My sister locked herself out of the house. She called me, with her kids panicking in the background, to find a locksmith who worked on Sundays.
I suggested that I just drive down and get the spare key from somebody. It would probably only take 30 minutes, less than a locksmith.
Unfortunately, the KeyMaster wasn't where she expected him to be, so I arrived without it.
Her little daughter was very disappointed.
Her son barely noticed; he'd spent the time catching caterpillars and building them a "playground". It was a pile of leaves in the driveway. Good thing I'd decided to park in back, or I could've become a natural disaster.
I gave her the number, then offered to try my hand at breaking and entering. She showed me the door she had been working on. She'd crushed the inside of the lock with a screwdriver, and attacked the latch with a screwdriver. She'd tried to remove the hinges, but they were capped and tight.
I got an old hangar and bent it into a good shape. As I fooled with it, she warned me: "You realize that if this works, I'll have to simultaneously admire and hate you."
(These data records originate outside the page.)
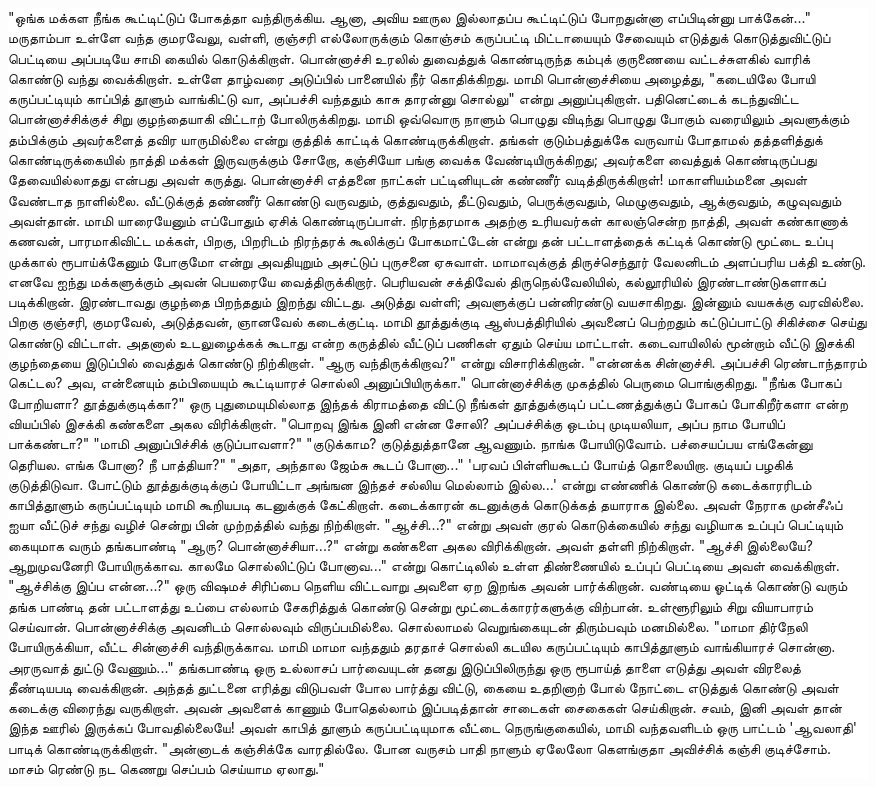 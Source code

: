 "ஒங்க மக்கள நீங்க கூட்டிட்டுப் போகத்தா வந்திருக்கிய. ஆனா, அவிய ஊருல இல்லாதப்ப கூட்டிட்டுப் போறதுன்னா எப்பிடின்னு பாக்கேன்..."
மருதாம்பா உள்ளே வந்த குமரவேலு, வள்ளி, குஞ்சரி எல்லோருக்கும் கொஞ்சம் கருப்பட்டி மிட்டாயையும் சேவையும் எடுத்துக் கொடுத்துவிட்டுப் பெட்டியை அப்படியே சாமி கையில் கொடுக்கிறாள்.
பொன்னாச்சி உரலில் துவைத்துக் கொண்டிருந்த கம்புக் குருணையை வட்டச்சுளகில் வாரிக் கொண்டு வந்து வைக்கிறாள். உள்ளே தாழ்வரை அடுப்பில் பானையில் நீர் கொதிக்கிறது.
மாமி பொன்னாச்சியை அழைத்து, "கடையிலே போயி கருப்பட்டியும் காப்பித் தூளும் வாங்கிட்டு வா, அப்பச்சி வந்ததும் காசு தாரன்னு சொல்லு" என்று அனுப்புகிறாள்.
பதினெட்டைக் கடந்துவிட்ட பொன்னாச்சிக்குச் சிறு குழந்தையாகி விட்டாற் போலிருக்கிறது. மாமி ஒவ்வொரு நாளும் பொழுது விடிந்து பொழுது போகும் வரையிலும் அவளுக்கும் தம்பிக்கும் அவர்களைத் தவிர யாருமில்லை என்று குத்திக் காட்டிக் கொண்டிருக்கிறாள். தங்கள் குடும்பத்துக்கே வருவாய் போதாமல் தத்தளித்துக் கொண்டிருக்கையில் நாத்தி மக்கள் இருவருக்கும் சோறோ, கஞ்சியோ பங்கு வைக்க வேண்டியிருக்கிறது; அவர்களை வைத்துக் கொண்டிருப்பது தேவையில்லாதது என்பது அவள் கருத்து.
பொன்னாச்சி எத்தனை நாட்கள் பட்டினியுடன் கண்ணீர் வடித்திருக்கிறாள்! மாகாளியம்மனை அவள் வேண்டாத நாளில்லை. வீட்டுக்குத் தண்ணீர் கொண்டு வருவதும், குத்துவதும், தீட்டுவதும், பெருக்குவதும், மெழுகுவதும், ஆக்குவதும், கழுவுவதும் அவள்தான். மாமி யாரையேனும் எப்போதும் ஏசிக் கொண்டிருப்பாள். நிரந்தரமாக அதற்கு உரியவர்கள் காலஞ்சென்ற நாத்தி, அவள் கண்காணாக் கணவன், பாரமாகிவிட்ட மக்கள், பிறகு, பிறரிடம் நிரந்தரக் கூலிக்குப் போகமாட்டேன் என்று தன் பட்டாளத்தைக் கட்டிக் கொண்டு மூட்டை உப்பு முக்கால் ரூபாய்க்கேனும் போகுமோ என்று அவதியுறும் அசட்டுப் புருசனை ஏசுவாள். மாமாவுக்குத் திருச்செந்தூர் வேலனிடம் அளப்பரிய பக்தி உண்டு. எனவே ஐந்து மக்களுக்கும் அவன் பெயரையே வைத்திருக்கிறார். பெரியவன் சக்திவேல் திருநெல்வேலியில், கல்லூரியில் இரண்டாண்டுகளாகப் படிக்கிறான். இரண்டாவது குழந்தை பிறந்ததும் இறந்து விட்டது. அடுத்து வள்ளி; அவளுக்குப் பன்னிரண்டு வயசாகிறது. இன்னும் வயசுக்கு வரவில்லை. பிறகு குஞ்சரி, குமரவேல், அடுத்தவன், ஞானவேல் கடைக்குட்டி. மாமி தூத்துக்குடி ஆஸ்பத்திரியில் அவனைப் பெற்றதும் கட்டுப்பாட்டு சிகிச்சை செய்து கொண்டு விட்டாள். அதனால் உடலுழைக்கக் கூடாது என்ற கருத்தில் வீட்டுப் பணிகள் ஏதும் செய்ய மாட்டாள்.
கடைவாயிலில் மூன்றாம் வீட்டு இசக்கி குழந்தையை இடுப்பில் வைத்துக் கொண்டு நிற்கிறாள்.
"ஆரு வந்திருக்கிறாவ?" என்று விசாரிக்கிறான்.
"என்னக்க சின்னாச்சி. அப்பச்சி ரெண்டாந்தாரம் கெட்டல? அவ, என்னையும் தம்பியையும் கூட்டியாரச் சொல்லி அனுப்பியிருக்கா." பொன்னாச்சிக்கு முகத்தில் பெருமை பொங்குகிறது.
"நீங்க போகப் போறியளா? தூத்துக்குடிக்கா?"
ஒரு புதுமையுமில்லாத இந்தக் கிராமத்தை விட்டு நீங்கள் தூத்துக்குடிப் பட்டணத்துக்குப் போகப் போகிறீர்களா என்ற வியப்பில் இசக்கி கண்களை அகல விரிக்கிறாள்.
"பொறவு இங்க இனி என்ன சோலி? அப்பச்சிக்கு ஒடம்பு முடியலியா, அப்ப நாம போயிப் பாக்கண்டா?"
"மாமி அனுப்பிச்சிக் குடுப்பாவளா?"
"குடுக்காம? குடுத்துத்தானே ஆவணும். நாங்க போயிடுவோம். பச்சையப்பய எங்கேன்னு தெரியல. எங்க போனா? நீ பாத்தியா?"
"அதா, அந்தால ஜேம்சு கூடப் போனா..."
'பரவப் பிள்ளியகூடப் போய்த் தொலையிறா. குடியப் பழகிக் குடுத்திடுவா. போட்டும் தூத்துக்குடிக்குப் போயிட்டா அங்ஙன இந்தச் சல்லிய மெல்லாம் இல்ல...' என்று எண்ணிக் கொண்டு கடைக்காரரிடம் காபித்தூளும் கருப்பட்டியும் மாமி கூறியபடி கடனுக்குக் கேட்கிறாள்.
கடைக்காரன் கடனுக்குக் கொடுக்கத் தயாராக இல்லை. அவள் நேராக முன்சீஃப் ஐயா வீட்டுச் சந்து வழிச் சென்று பின் முற்றத்தில் வந்து நிற்கிறாள்.
"ஆச்சி...?" என்று அவள் குரல் கொடுக்கையில் சந்து வழியாக உப்புப் பெட்டியும் கையுமாக வரும் தங்கபாண்டி "ஆரு? பொன்னாச்சியா...?" என்று கண்களை அகல விரிக்கிறான். அவள் தள்ளி நிற்கிறாள்.
"ஆச்சி இல்லையே? ஆறுமுவனேரி போயிருக்காவ. காலமே சொல்லிட்டுப் போனாவ..." என்று கொட்டிலில் உள்ள திண்ணையில் உப்புப் பெட்டியை அவள் வைக்கிறாள்.
"ஆச்சிக்கு இப்ப என்ன...?"
ஒரு விஷமச் சிரிப்பை நெளிய விட்டவாறு அவளை ஏற இறங்க அவன் பார்க்கிறான்.
வண்டியை ஓட்டிக் கொண்டு வரும் தங்க பாண்டி தன் பட்டாளத்து உப்பை எல்லாம் சேகரித்துக் கொண்டு சென்று மூட்டைக்காரர்களுக்கு விற்பான். உள்ளூரிலும் சிறு வியாபாரம் செய்வான்.
பொன்னாச்சிக்கு அவனிடம் சொல்லவும் விருப்பமில்லை. சொல்லாமல் வெறுங்கையுடன் திரும்பவும் மனமில்லை.
"மாமா திர்நேலி போயிருக்கியா, வீட்ட சின்னாச்சி வந்திருக்காவ. மாமி மாமா வந்ததும் தரதாச் சொல்லி கடயில கருப்பட்டியும் காபித்தூளும் வாங்கியாரச் சொன்னா. அரருவாத் துட்டு வேணும்..."
தங்கபாண்டி ஒரு உல்லாசப் பார்வையுடன் தனது இடுப்பிலிருந்து ஒரு ரூபாய்த் தாளை எடுத்து அவள் விரலைத் தீண்டியபடி வைக்கிறான்.
அந்தத் துட்டனை எரித்து விடுபவள் போல பார்த்து விட்டு, கையை உதறினாற் போல் நோட்டை எடுத்துக் கொண்டு அவள் கடைக்கு விரைந்து வருகிறாள். அவன் அவளைக் காணும் போதெல்லாம் இப்படித்தான் சாடைகள் சைகைகள் செய்கிறான். சவம், இனி அவள் தான் இந்த ஊரில் இருக்கப் போவதில்லையே!
அவள் காபித் தூளும் கருப்பட்டியுமாக வீட்டை நெருங்குகையில், மாமி வந்தவளிடம் ஒரு பாட்டம் 'ஆவலாதி' பாடிக் கொண்டிருக்கிறாள்.
"அன்னாடக் கஞ்சிக்கே வாரதில்லே. போன வருசம் பாதி நாளும் ஏலேலோ கெளங்குதா அவிச்சிக் கஞ்சி குடிச்சோம். மாசம் ரெண்டு நட கெணறு செப்பம் செய்யாம ஏலாது."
By leaning my weight against the door, I found that I could free it enough to move it. The first two attempts slipped right past the latch, but a bend with a pair of long-nosed pliers helped prevent that from happening again.
As I opened the door, the children cried out in delight, and Beki exclaimed, "Look what Uncle Jude did!"
I felt like Leonardo daVinci in Ever After.
Yes, I shall go down in history as the man who opened a door!